▶ _What you need to do_: Below are records to be output exactly, every one of them.

Listed entries Start Marker

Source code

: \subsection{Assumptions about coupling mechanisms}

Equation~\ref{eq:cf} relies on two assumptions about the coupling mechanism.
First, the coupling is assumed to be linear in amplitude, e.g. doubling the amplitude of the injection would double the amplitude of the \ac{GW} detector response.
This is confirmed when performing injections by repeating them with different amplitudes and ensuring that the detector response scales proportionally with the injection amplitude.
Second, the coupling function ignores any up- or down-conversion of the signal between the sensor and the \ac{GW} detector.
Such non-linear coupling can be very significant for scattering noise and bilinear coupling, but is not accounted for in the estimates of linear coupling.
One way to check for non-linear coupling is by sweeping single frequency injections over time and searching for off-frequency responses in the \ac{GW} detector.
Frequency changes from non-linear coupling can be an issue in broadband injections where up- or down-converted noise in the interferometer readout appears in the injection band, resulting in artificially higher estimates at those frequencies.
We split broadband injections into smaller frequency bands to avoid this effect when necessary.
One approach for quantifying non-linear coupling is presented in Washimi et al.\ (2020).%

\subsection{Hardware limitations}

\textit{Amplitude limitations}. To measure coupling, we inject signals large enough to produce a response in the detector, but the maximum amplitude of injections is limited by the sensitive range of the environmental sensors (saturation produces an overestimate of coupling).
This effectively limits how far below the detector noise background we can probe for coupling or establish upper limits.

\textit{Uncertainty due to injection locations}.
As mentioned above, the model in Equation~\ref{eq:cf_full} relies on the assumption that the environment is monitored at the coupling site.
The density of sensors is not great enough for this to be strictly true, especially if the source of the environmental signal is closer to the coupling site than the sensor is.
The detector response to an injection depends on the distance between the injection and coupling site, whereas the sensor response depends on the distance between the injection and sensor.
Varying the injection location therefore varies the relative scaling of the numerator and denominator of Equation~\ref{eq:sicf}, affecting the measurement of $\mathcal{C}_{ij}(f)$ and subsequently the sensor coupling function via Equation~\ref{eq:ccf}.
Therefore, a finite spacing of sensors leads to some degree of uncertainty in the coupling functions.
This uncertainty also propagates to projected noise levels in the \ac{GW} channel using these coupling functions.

Listed entries End Marker

▶ _Finished exercise_:
Source code

: \subsection{Assumptions about coupling mechanisms}

Equation~\ref{eq:cf} relies on two assumptions about the coupling mechanism.
First, the coupling is assumed to be linear in amplitude, e.g. doubling the amplitude of the injection would double the amplitude of the \ac{GW} detector response.
This is confirmed when performing injections by repeating them with different amplitudes and ensuring that the detector response scales proportionally with the injection amplitude.
Second, the coupling function ignores any up- or down-conversion of the signal between the sensor and the \ac{GW} detector.
Such non-linear coupling can be very significant for scattering noise and bilinear coupling, but is not accounted for in the estimates of linear coupling.
One way to check for non-linear coupling is by sweeping single frequency injections over time and searching for off-frequency responses in the \ac{GW} detector.
Frequency changes from non-linear coupling can be an issue in broadband injections where up- or down-converted noise in the interferometer readout appears in the injection band, resulting in artificially higher estimates at those frequencies.
We split broadband injections into smaller frequency bands to avoid this effect when necessary.
One approach for quantifying non-linear coupling is presented in Washimi et al.\ (2020).%

\subsection{Hardware limitations}

\textit{Amplitude limitations}. To measure coupling, we inject signals large enough to produce a response in the detector, but the maximum amplitude of injections is limited by the sensitive range of the environmental sensors (saturation produces an overestimate of coupling).
This effectively limits how far below the detector noise background we can probe for coupling or establish upper limits.

\textit{Uncertainty due to injection locations}.
As mentioned above, the model in Equation~\ref{eq:cf_full} relies on the assumption that the environment is monitored at the coupling site.
The density of sensors is not great enough for this to be strictly true, especially if the source of the environmental signal is closer to the coupling site than the sensor is.
The detector response to an injection depends on the distance between the injection and coupling site, whereas the sensor response depends on the distance between the injection and sensor.
Varying the injection location therefore varies the relative scaling of the numerator and denominator of Equation~\ref{eq:sicf}, affecting the measurement of $\mathcal{C}_{ij}(f)$ and subsequently the sensor coupling function via Equation~\ref{eq:ccf}.
Therefore, a finite spacing of sensors leads to some degree of uncertainty in the coupling functions.
This uncertainty also propagates to projected noise levels in the \ac{GW} channel using these coupling functions.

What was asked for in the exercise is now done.